The Goal
The EU AI Act was one of the most significant pieces of technology legislation in years — and its implications were wide-ranging enough that even the people most directly affected weren’t sure what to make of it. For AML professionals specifically, the questions were real and largely unanswered: Did their AI-powered compliance tools qualify as high-risk systems under the Act? What would that mean for how those systems had to be documented, audited, and validated? Where did financial crime compliance sit in a regulatory framework that wasn’t built with AML in mind?

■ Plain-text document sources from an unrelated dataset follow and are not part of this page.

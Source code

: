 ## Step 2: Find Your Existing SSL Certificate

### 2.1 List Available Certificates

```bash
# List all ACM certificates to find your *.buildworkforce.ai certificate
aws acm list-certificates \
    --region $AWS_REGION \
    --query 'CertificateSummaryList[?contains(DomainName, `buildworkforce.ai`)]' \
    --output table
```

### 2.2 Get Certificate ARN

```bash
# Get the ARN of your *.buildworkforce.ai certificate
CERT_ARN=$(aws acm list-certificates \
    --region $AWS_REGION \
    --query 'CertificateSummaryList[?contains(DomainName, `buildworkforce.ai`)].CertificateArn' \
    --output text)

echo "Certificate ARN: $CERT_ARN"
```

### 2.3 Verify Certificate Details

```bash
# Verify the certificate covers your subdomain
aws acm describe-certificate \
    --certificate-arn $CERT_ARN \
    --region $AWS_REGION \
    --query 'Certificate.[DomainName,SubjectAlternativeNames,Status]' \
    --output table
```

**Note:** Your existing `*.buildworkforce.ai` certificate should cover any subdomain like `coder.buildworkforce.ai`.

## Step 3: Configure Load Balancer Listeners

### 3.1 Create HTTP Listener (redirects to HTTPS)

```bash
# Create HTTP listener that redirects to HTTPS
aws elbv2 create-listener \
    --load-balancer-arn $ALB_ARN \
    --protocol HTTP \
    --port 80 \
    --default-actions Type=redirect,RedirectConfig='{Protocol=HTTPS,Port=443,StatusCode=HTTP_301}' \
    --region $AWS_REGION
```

Hawk needed to be part of that conversation. The goal: establish Hawk as a credible, authoritative voice on the intersection of AI regulation and financial crime compliance, and give AML practitioners something genuinely useful to help them understand what the Act meant for their world. No gate, no lead capture. Pure brand play.
The Plan
Timing was everything. We moved to publish close to the Act’s passage, when the news cycle was hot and practitioners were actively searching for guidance. The strategy was to lead with real expertise rather than hot takes — a substantive white paper written by someone who actually knew the law, not a marketing team with a deadline and a Canva template.

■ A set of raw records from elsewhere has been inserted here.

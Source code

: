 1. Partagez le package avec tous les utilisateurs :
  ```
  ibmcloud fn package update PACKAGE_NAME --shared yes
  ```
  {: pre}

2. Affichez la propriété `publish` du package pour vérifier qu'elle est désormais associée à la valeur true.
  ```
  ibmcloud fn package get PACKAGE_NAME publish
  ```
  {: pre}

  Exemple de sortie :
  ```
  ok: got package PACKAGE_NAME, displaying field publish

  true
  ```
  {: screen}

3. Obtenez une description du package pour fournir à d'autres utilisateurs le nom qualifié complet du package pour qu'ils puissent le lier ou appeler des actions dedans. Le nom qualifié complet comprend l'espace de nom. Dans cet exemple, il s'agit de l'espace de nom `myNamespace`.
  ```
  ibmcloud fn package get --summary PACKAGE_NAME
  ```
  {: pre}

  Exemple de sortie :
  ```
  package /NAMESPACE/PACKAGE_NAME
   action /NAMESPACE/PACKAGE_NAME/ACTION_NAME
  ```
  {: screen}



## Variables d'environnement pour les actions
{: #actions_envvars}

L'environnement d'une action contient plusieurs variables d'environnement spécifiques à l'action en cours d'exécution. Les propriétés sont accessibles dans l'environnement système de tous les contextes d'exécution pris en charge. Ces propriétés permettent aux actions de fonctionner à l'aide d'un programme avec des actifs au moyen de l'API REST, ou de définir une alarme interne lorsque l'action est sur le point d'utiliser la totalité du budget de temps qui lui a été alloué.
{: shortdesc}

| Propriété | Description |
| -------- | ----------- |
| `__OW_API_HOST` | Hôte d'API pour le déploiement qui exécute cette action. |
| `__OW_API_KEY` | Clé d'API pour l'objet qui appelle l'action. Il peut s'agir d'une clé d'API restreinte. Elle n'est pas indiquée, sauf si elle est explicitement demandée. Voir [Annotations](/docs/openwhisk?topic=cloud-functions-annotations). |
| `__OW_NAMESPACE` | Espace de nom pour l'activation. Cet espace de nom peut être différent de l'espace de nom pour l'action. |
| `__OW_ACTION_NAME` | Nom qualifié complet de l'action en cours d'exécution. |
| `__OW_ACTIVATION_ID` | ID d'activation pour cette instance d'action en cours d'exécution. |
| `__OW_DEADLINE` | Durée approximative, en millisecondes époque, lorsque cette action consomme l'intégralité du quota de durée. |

That meant tapping our Chief Compliance Officer, an attorney with deep subject matter expertise, to write it. My job was to make sure it actually got read.
The Process
The CCO handed me a full draft. It was thorough, accurate, well-researched, and written entirely in legalese — which made it exactly as readable as that sounds. My contribution was editorial: two rounds of revisions focused on clarity, tone, and structure. I stripped the legal formality without stripping the substance, reorganized a few sections for better flow, and rewrote passages that assumed the reader had passed the bar. The goal was to make a compliance expert sound like a compliance expert — not like an exhibit filed in discovery.
The Results
The white paper generated strong SEO traffic and earned shares from practitioners in the AML and compliance community — exactly the audience Hawk needed to reach. No hard attribution numbers on this one, but organic traction from the right people is its own kind of signal.
The Learnings
- Working with a true subject matter expert is a superpower — if you can get out of their way enough to let them be the expert. The best thing I did on this project was resist the urge to simplify too aggressively. Some complexity is load-bearing. The job is knowing which parts to strip and which parts to protect.

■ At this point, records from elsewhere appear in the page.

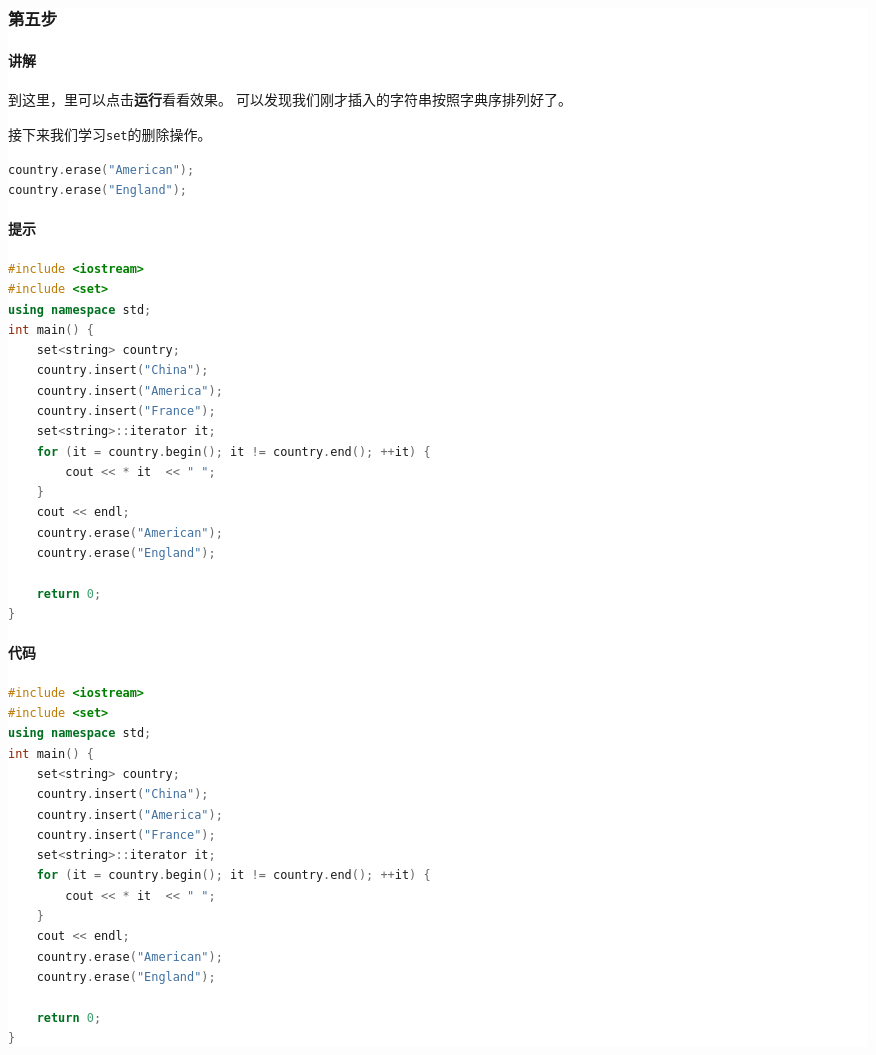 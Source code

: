 
### 第五步

#### 讲解

到这里，里可以点击**运行**看看效果。
可以发现我们刚才插入的字符串按照字典序排列好了。

接下来我们学习`set`的删除操作。

```c++
country.erase("American");
country.erase("England");

```

#### 提示

```c++
#include <iostream>
#include <set>
using namespace std;
int main() {
    set<string> country;
    country.insert("China");
    country.insert("America");
    country.insert("France");
    set<string>::iterator it;
    for (it = country.begin(); it != country.end(); ++it) {
        cout << * it  << " ";
    }
    cout << endl;
    country.erase("American");
    country.erase("England");

    return 0;
}

```

#### 代码

```c++
#include <iostream>
#include <set>
using namespace std;
int main() {
    set<string> country;
    country.insert("China");
    country.insert("America");
    country.insert("France");
    set<string>::iterator it;
    for (it = country.begin(); it != country.end(); ++it) {
        cout << * it  << " ";
    }
    cout << endl;
    country.erase("American");
    country.erase("England");

    return 0;
}

```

- Timing content to legislation is a legitimate strategy, but only if the content is actually good. A rushed hot take would have gotten scrolled past. A substantive white paper published at the right moment earned traction. There’s a lesson there about patience, quality, and the eternal war between “we need to publish this now” and “we need to publish this right.” (We got lucky that this time, the right answer was also the fast answer.)
- The editing role is underrated. Being the person who takes a draft from technically accurate to actually readable is a real skill — and one that’s invisible when it works. Nobody reads a clean white paper and thinks “wow, that editor really earned their keep.” That’s the job. You’re done when there’s nothing left to remove. (Or when the CCO stops sending revision requests. Whichever comes first.)